Exercise prompt: Of the entries below, return only those lines from the line with "a external datebase." to the line with "Through this turtorial", exactly, both included.

Saved entries

___

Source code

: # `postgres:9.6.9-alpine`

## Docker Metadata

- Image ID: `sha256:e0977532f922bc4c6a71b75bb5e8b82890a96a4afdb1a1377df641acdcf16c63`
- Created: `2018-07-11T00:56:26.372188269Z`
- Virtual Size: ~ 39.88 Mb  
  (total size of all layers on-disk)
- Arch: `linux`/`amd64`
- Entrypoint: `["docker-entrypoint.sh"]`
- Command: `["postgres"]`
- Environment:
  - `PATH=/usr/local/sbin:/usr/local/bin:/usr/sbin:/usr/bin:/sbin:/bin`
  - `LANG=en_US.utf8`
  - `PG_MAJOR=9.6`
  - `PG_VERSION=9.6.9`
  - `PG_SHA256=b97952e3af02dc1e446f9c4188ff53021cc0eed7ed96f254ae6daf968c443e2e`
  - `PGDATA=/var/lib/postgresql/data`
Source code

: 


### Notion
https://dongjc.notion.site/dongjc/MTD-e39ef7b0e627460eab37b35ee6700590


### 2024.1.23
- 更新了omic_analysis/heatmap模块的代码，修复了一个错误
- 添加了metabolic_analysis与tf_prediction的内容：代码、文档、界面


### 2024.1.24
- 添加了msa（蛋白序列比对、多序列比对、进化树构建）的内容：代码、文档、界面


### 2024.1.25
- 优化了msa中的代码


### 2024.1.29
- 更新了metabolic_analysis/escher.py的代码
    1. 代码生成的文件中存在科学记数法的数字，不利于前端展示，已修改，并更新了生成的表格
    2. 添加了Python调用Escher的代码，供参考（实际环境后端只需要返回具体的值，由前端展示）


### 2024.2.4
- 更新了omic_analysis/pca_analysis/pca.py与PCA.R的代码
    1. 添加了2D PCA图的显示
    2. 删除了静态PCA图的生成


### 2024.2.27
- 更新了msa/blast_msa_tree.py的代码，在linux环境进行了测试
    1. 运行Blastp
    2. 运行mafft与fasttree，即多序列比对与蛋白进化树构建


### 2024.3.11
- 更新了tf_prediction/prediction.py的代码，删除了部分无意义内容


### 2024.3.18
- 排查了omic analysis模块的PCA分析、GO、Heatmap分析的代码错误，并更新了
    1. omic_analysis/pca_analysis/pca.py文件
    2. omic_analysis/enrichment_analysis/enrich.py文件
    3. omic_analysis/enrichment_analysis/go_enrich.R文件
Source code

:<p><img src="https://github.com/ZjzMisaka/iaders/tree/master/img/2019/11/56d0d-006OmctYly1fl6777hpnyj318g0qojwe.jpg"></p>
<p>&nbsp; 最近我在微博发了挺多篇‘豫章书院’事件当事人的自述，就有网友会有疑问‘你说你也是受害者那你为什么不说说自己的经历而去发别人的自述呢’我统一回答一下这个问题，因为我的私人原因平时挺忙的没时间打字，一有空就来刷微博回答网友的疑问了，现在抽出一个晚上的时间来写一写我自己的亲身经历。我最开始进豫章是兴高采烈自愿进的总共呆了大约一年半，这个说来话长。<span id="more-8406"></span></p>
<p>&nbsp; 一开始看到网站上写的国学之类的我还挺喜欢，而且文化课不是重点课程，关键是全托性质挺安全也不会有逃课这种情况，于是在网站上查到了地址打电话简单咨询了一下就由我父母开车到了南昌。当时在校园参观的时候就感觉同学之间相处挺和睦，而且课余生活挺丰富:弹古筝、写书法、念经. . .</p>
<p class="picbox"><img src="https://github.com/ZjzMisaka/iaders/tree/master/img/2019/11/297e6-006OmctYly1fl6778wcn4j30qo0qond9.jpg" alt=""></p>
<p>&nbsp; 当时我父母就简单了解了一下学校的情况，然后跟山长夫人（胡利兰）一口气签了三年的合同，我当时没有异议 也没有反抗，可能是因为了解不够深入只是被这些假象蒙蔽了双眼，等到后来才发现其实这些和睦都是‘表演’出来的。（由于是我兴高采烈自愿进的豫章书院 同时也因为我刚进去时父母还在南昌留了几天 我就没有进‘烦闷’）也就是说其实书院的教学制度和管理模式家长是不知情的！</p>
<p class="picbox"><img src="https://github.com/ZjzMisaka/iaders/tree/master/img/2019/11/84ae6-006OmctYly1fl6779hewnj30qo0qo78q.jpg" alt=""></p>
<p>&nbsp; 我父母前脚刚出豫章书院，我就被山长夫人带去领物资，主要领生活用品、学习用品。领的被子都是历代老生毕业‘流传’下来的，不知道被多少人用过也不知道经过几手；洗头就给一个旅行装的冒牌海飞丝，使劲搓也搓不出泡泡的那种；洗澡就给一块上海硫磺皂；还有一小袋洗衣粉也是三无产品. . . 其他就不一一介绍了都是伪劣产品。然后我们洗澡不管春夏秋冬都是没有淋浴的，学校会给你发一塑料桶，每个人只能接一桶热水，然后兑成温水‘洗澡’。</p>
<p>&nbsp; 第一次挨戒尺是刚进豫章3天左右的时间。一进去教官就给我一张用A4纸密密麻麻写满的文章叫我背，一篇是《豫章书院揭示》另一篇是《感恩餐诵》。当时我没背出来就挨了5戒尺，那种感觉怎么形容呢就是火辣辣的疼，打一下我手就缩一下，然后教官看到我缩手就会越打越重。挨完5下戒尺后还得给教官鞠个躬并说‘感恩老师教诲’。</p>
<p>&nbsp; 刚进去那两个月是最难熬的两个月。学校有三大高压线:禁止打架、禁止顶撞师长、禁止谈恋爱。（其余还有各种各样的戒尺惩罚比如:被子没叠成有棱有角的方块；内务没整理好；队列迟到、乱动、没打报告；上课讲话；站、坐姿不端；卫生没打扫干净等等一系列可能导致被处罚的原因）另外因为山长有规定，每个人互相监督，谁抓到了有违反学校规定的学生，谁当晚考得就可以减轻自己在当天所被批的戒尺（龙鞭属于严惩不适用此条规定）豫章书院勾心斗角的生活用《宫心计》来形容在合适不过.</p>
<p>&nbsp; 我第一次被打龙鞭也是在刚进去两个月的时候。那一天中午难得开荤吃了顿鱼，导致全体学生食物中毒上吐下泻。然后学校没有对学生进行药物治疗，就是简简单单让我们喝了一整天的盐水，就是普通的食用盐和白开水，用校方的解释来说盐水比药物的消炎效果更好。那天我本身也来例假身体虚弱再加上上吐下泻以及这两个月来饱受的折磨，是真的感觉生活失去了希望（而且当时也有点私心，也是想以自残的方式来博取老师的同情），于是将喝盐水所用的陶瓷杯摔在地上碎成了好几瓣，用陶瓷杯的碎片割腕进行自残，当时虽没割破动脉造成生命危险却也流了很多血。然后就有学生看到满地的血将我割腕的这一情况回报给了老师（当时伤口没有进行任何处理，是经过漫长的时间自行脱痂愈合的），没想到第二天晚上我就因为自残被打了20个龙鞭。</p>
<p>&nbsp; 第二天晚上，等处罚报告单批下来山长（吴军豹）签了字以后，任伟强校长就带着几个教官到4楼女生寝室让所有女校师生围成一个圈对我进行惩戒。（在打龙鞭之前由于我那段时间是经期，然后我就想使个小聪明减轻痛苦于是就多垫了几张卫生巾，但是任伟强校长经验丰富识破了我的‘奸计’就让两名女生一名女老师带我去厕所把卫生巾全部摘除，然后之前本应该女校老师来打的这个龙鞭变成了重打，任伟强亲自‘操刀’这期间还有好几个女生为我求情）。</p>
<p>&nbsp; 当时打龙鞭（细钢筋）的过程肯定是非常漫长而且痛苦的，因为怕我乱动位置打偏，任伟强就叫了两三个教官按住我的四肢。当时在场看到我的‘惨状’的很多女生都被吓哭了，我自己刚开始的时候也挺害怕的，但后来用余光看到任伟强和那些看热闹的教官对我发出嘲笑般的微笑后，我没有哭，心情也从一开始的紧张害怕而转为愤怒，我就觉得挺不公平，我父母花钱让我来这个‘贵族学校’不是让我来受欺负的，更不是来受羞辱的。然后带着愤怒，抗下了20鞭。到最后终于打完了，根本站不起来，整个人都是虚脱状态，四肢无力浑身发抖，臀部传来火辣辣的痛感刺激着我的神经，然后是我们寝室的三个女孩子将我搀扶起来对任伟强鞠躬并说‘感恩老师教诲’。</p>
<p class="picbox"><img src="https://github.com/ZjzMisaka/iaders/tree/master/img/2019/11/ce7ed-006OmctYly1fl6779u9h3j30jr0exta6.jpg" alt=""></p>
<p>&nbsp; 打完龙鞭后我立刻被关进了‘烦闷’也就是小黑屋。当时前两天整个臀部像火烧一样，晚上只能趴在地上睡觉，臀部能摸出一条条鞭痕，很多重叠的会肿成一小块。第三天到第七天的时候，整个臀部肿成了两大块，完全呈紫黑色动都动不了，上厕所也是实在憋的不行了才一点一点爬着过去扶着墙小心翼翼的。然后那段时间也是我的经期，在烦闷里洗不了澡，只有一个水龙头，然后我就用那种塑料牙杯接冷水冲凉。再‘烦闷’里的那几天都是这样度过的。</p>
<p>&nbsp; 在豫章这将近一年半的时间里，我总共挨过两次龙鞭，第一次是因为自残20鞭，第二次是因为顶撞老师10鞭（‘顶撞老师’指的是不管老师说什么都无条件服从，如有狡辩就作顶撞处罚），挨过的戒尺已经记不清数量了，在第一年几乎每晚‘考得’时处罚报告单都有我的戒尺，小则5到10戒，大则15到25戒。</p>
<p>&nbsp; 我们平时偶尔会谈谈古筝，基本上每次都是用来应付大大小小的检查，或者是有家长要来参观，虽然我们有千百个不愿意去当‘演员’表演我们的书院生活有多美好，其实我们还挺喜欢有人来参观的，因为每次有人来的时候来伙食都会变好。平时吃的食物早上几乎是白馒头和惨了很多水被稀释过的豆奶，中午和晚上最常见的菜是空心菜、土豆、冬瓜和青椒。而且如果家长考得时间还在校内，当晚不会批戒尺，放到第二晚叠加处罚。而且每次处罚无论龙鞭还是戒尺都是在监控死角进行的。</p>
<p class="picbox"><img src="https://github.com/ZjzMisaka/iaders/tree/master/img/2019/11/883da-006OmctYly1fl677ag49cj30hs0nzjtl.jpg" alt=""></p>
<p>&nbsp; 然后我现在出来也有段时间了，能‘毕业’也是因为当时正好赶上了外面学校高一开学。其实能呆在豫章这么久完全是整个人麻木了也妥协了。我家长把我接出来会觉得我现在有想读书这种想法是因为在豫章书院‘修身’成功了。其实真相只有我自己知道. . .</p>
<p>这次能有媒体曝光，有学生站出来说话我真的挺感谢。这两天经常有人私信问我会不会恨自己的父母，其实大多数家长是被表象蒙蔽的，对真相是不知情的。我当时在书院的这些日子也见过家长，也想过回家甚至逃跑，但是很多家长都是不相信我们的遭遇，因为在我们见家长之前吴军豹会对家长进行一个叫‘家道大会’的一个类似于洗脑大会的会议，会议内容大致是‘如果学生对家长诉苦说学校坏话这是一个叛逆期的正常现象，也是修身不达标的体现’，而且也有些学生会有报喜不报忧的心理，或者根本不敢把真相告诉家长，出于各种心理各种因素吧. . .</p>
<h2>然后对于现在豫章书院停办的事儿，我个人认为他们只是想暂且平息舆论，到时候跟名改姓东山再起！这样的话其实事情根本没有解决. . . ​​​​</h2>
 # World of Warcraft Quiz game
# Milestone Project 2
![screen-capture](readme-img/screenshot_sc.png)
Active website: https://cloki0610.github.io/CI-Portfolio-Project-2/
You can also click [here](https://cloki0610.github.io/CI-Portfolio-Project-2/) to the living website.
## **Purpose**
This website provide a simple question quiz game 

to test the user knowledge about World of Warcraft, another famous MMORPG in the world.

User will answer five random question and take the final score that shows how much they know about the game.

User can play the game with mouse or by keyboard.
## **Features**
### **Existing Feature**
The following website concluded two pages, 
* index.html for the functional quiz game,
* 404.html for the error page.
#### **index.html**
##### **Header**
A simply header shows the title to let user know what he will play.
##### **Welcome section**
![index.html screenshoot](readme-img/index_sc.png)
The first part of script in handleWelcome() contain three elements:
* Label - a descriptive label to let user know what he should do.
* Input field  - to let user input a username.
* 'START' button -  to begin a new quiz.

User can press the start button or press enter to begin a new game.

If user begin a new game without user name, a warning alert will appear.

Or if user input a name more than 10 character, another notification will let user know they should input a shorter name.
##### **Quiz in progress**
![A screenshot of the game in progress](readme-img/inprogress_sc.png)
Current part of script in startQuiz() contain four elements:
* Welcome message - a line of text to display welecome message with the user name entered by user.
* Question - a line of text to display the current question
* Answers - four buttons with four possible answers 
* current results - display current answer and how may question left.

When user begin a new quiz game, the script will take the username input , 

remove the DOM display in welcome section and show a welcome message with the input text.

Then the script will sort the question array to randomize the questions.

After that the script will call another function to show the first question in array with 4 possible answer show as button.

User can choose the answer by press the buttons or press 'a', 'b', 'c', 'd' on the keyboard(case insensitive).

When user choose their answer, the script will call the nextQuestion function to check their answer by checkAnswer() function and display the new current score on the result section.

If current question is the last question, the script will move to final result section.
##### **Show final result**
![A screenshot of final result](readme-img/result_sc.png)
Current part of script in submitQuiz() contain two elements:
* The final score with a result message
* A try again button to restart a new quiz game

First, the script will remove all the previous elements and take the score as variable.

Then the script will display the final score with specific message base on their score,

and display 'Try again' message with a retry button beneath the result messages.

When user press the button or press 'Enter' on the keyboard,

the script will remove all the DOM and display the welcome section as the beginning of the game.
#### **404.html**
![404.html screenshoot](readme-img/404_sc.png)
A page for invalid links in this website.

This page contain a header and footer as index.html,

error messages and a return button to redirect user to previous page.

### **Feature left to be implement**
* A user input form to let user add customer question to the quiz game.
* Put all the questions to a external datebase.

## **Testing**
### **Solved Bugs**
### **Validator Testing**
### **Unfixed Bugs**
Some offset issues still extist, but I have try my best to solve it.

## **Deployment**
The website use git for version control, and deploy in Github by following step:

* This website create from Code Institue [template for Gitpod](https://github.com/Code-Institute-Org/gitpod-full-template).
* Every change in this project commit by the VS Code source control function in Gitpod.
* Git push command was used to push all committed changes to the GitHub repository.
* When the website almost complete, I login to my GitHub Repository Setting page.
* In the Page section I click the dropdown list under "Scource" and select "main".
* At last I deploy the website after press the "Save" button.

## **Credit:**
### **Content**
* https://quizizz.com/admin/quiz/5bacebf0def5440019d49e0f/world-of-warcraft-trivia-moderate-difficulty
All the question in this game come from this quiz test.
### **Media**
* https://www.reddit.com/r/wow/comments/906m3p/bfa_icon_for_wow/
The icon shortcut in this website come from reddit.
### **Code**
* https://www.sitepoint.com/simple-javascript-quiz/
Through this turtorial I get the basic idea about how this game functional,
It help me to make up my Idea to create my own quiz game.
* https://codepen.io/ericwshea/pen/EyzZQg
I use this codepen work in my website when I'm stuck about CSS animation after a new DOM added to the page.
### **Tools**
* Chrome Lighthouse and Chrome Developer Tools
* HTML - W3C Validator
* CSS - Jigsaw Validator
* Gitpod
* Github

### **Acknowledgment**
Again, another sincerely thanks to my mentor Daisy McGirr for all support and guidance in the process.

___

Result:
* Put all the questions to a external datebase.

## **Testing**
### **Solved Bugs**
### **Validator Testing**
### **Unfixed Bugs**
Some offset issues still extist, but I have try my best to solve it.

## **Deployment**
The website use git for version control, and deploy in Github by following step:

* This website create from Code Institue [template for Gitpod](https://github.com/Code-Institute-Org/gitpod-full-template).
* Every change in this project commit by the VS Code source control function in Gitpod.
* Git push command was used to push all committed changes to the GitHub repository.
* When the website almost complete, I login to my GitHub Repository Setting page.
* In the Page section I click the dropdown list under "Scource" and select "main".
* At last I deploy the website after press the "Save" button.

## **Credit:**
### **Content**
* https://quizizz.com/admin/quiz/5bacebf0def5440019d49e0f/world-of-warcraft-trivia-moderate-difficulty
All the question in this game come from this quiz test.
### **Media**
* https://www.reddit.com/r/wow/comments/906m3p/bfa_icon_for_wow/
The icon shortcut in this website come from reddit.
### **Code**
* https://www.sitepoint.com/simple-javascript-quiz/
Through this turtorial I get the basic idea about how this game functional,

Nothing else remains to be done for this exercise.